**WHAT TO PRODUCE:** Print the records below exactly, with no pictures.
(Beginning of PROVIDED DATA)
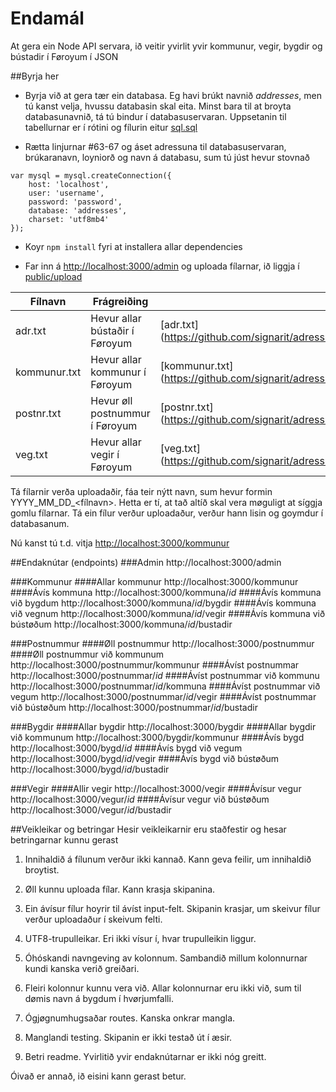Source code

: # Endamál
At gera ein Node API servara, ið veitir yvirlit yvir kommunur, vegir, bygdir og bústadir í Føroyum í JSON

##Byrja her
* Byrja við at gera tær ein databasa. Eg havi brúkt navnið *addresses*, men tú kanst velja, hvussu databasin skal eita. Minst bara til at broyta databasunavnið, tá tú bindur í databasuservaran. Uppsetanin til tabellurnar er í rótini og fílurin eitur [sql.sql](https://github.com/signarit/adressur/blob/master/sql.sql)

* Rætta linjurnar \#63-67 og áset adressuna til databasuservaran, brúkaranavn, loyniorð og navn á databasu, sum tú júst hevur stovnað 
```
var mysql = mysql.createConnection({
	host: 'localhost',
	user: 'username',
	password: 'password',
	database: 'addresses',
	charset: 'utf8mb4'
});
```
* Koyr ```npm install``` fyri at installera allar dependencies

* Far inn á [http://localhost:3000/admin](http://localhost:3000/admin) og uploada fílarnar, ið liggja í [public/upload](https://github.com/signarit/adressur/tree/master/public/upload) 

| Fílnavn | Frágreiðing | Leinkja |
--- | --- | ---
adr.txt | Hevur allar bústaðir í Føroyum | [adr.txt] (https://github.com/signarit/adressur/blob/master/public/upload/adr.txt)
kommunur.txt | Hevur allar kommunur í Føroyum | [kommunur.txt] (https://github.com/signarit/adressur/blob/master/public/upload/kommunur.txt)
postnr.txt | Hevur øll postnummur í Føroyum | [postnr.txt] (https://github.com/signarit/adressur/blob/master/public/upload/postnr.txt)
veg.txt | Hevur allar vegir í Føroyum | [veg.txt] (https://github.com/signarit/adressur/blob/master/public/upload/veg.txt)

Tá fílarnir verða uploadaðir, fáa teir nýtt navn, sum hevur formin YYYY_MM_DD_\<fílnavn\>. Hetta er tí, at tað altíð skal vera møguligt at síggja gomlu fílarnar. Tá ein fílur verður uploadaður, verður hann lisin og goymdur í databasanum.

Nú kanst tú t.d. vitja [http://localhost:3000/kommunur](http://localhost:3000/kommunur)

##Endaknútar (endpoints)
###Admin
http://localhost:3000/admin

###Kommunur
####Allar kommunur
http://localhost:3000/kommunur
####Ávís kommuna
http://localhost:3000/kommuna/*id*
####Ávís kommuna við bygdum
http://localhost:3000/kommuna/*id*/bygdir
####Ávís kommuna við vegnum
http://localhost:3000/kommuna/*id*/vegir
####Ávís kommuna við bústøðum
http://localhost:3000/kommuna/*id*/bustadir

###Postnummur
####Øll postnummur
http://localhost:3000/postnummur
####Øll postnummur við kommunum
http://localhost:3000/postnummur/kommunur
####Ávíst postnummar
http://localhost:3000/postnummar/*id*
####Ávíst postnummar við kommunu
http://localhost:3000/postnummar/*id*/kommuna
####Ávíst postnummar við vegum
http://localhost:3000/postnummar/*id*/vegir
####Ávíst postnummar við bústøðum
http://localhost:3000/postnummar/*id*/bustadir


###Bygdir
####Allar bygdir
http://localhost:3000/bygdir
####Allar bygdir við kommunum
http://localhost:3000/bygdir/kommunur
####Ávís bygd
http://localhost:3000/bygd/*id*
####Ávís bygd við vegum
http://localhost:3000/bygd/*id*/vegir
####Ávís bygd við bústøðum
http://localhost:3000/bygd/*id*/bustadir


###Vegir
####Allir vegir
http://localhost:3000/vegir
####Ávísur vegur
http://localhost:3000/vegur/*id*
####Ávísur vegur við bústøðum
http://localhost:3000/vegur/*id*/bustadir

##Veikleikar og betringar
Hesir veikleikarnir eru staðfestir og hesar betringarnar kunnu gerast

1. Innihaldið á fílunum verður ikki kannað. Kann geva feilir, um innihaldið broytist.

2. Øll kunnu uploada fílar. Kann krasja skipanina.

3. Ein ávísur fílur hoyrir til ávíst input-felt. Skipanin krasjar, um skeivur fílur verður uploadaður í skeivum felti.

4. UTF8-trupulleikar. Eri ikki vísur í, hvar trupulleikin liggur.

5. Óhóskandi navngeving av kolonnum. Sambandið millum kolonnurnar kundi kanska verið greiðari.

6. Fleiri kolonnur kunnu vera við. Allar kolonnurnar eru ikki við, sum til dømis navn á bygdum í hvørjumfalli.

7. Ógjøgnumhugsaðar routes. Kanska onkrar mangla.

8. Manglandi testing. Skipanin er ikki testað út í æsir.

9. Betri readme. Yvirlitið yvir endaknútarnar er ikki nóg greitt.

Óivað er annað, ið eisini kann gerast betur.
(End of PROVIDED DATA)
**RESPONSE BELOW:**
Source code

: # Endamál
At gera ein Node API servara, ið veitir yvirlit yvir kommunur, vegir, bygdir og bústadir í Føroyum í JSON

##Byrja her
* Byrja við at gera tær ein databasa. Eg havi brúkt navnið *addresses*, men tú kanst velja, hvussu databasin skal eita. Minst bara til at broyta databasunavnið, tá tú bindur í databasuservaran. Uppsetanin til tabellurnar er í rótini og fílurin eitur [sql.sql](https://github.com/signarit/adressur/blob/master/sql.sql)

* Rætta linjurnar \#63-67 og áset adressuna til databasuservaran, brúkaranavn, loyniorð og navn á databasu, sum tú júst hevur stovnað 
```
var mysql = mysql.createConnection({
	host: 'localhost',
	user: 'username',
	password: 'password',
	database: 'addresses',
	charset: 'utf8mb4'
});
```
* Koyr ```npm install``` fyri at installera allar dependencies

* Far inn á [http://localhost:3000/admin](http://localhost:3000/admin) og uploada fílarnar, ið liggja í [public/upload](https://github.com/signarit/adressur/tree/master/public/upload) 

| Fílnavn | Frágreiðing | Leinkja |
--- | --- | ---
adr.txt | Hevur allar bústaðir í Føroyum | [adr.txt] (https://github.com/signarit/adressur/blob/master/public/upload/adr.txt)
kommunur.txt | Hevur allar kommunur í Føroyum | [kommunur.txt] (https://github.com/signarit/adressur/blob/master/public/upload/kommunur.txt)
postnr.txt | Hevur øll postnummur í Føroyum | [postnr.txt] (https://github.com/signarit/adressur/blob/master/public/upload/postnr.txt)
veg.txt | Hevur allar vegir í Føroyum | [veg.txt] (https://github.com/signarit/adressur/blob/master/public/upload/veg.txt)

Tá fílarnir verða uploadaðir, fáa teir nýtt navn, sum hevur formin YYYY_MM_DD_\<fílnavn\>. Hetta er tí, at tað altíð skal vera møguligt at síggja gomlu fílarnar. Tá ein fílur verður uploadaður, verður hann lisin og goymdur í databasanum.

Nú kanst tú t.d. vitja [http://localhost:3000/kommunur](http://localhost:3000/kommunur)

##Endaknútar (endpoints)
###Admin
http://localhost:3000/admin

###Kommunur
####Allar kommunur
http://localhost:3000/kommunur
####Ávís kommuna
http://localhost:3000/kommuna/*id*
####Ávís kommuna við bygdum
http://localhost:3000/kommuna/*id*/bygdir
####Ávís kommuna við vegnum
http://localhost:3000/kommuna/*id*/vegir
####Ávís kommuna við bústøðum
http://localhost:3000/kommuna/*id*/bustadir

###Postnummur
####Øll postnummur
http://localhost:3000/postnummur
####Øll postnummur við kommunum
http://localhost:3000/postnummur/kommunur
####Ávíst postnummar
http://localhost:3000/postnummar/*id*
####Ávíst postnummar við kommunu
http://localhost:3000/postnummar/*id*/kommuna
####Ávíst postnummar við vegum
http://localhost:3000/postnummar/*id*/vegir
####Ávíst postnummar við bústøðum
http://localhost:3000/postnummar/*id*/bustadir


###Bygdir
####Allar bygdir
http://localhost:3000/bygdir
####Allar bygdir við kommunum
http://localhost:3000/bygdir/kommunur
####Ávís bygd
http://localhost:3000/bygd/*id*
####Ávís bygd við vegum
http://localhost:3000/bygd/*id*/vegir
####Ávís bygd við bústøðum
http://localhost:3000/bygd/*id*/bustadir


###Vegir
####Allir vegir
http://localhost:3000/vegir
####Ávísur vegur
http://localhost:3000/vegur/*id*
####Ávísur vegur við bústøðum
http://localhost:3000/vegur/*id*/bustadir

##Veikleikar og betringar
Hesir veikleikarnir eru staðfestir og hesar betringarnar kunnu gerast

1. Innihaldið á fílunum verður ikki kannað. Kann geva feilir, um innihaldið broytist.

2. Øll kunnu uploada fílar. Kann krasja skipanina.

3. Ein ávísur fílur hoyrir til ávíst input-felt. Skipanin krasjar, um skeivur fílur verður uploadaður í skeivum felti.

4. UTF8-trupulleikar. Eri ikki vísur í, hvar trupulleikin liggur.

5. Óhóskandi navngeving av kolonnum. Sambandið millum kolonnurnar kundi kanska verið greiðari.

6. Fleiri kolonnur kunnu vera við. Allar kolonnurnar eru ikki við, sum til dømis navn á bygdum í hvørjumfalli.

7. Ógjøgnumhugsaðar routes. Kanska onkrar mangla.

8. Manglandi testing. Skipanin er ikki testað út í æsir.

9. Betri readme. Yvirlitið yvir endaknútarnar er ikki nóg greitt.

Óivað er annað, ið eisini kann gerast betur.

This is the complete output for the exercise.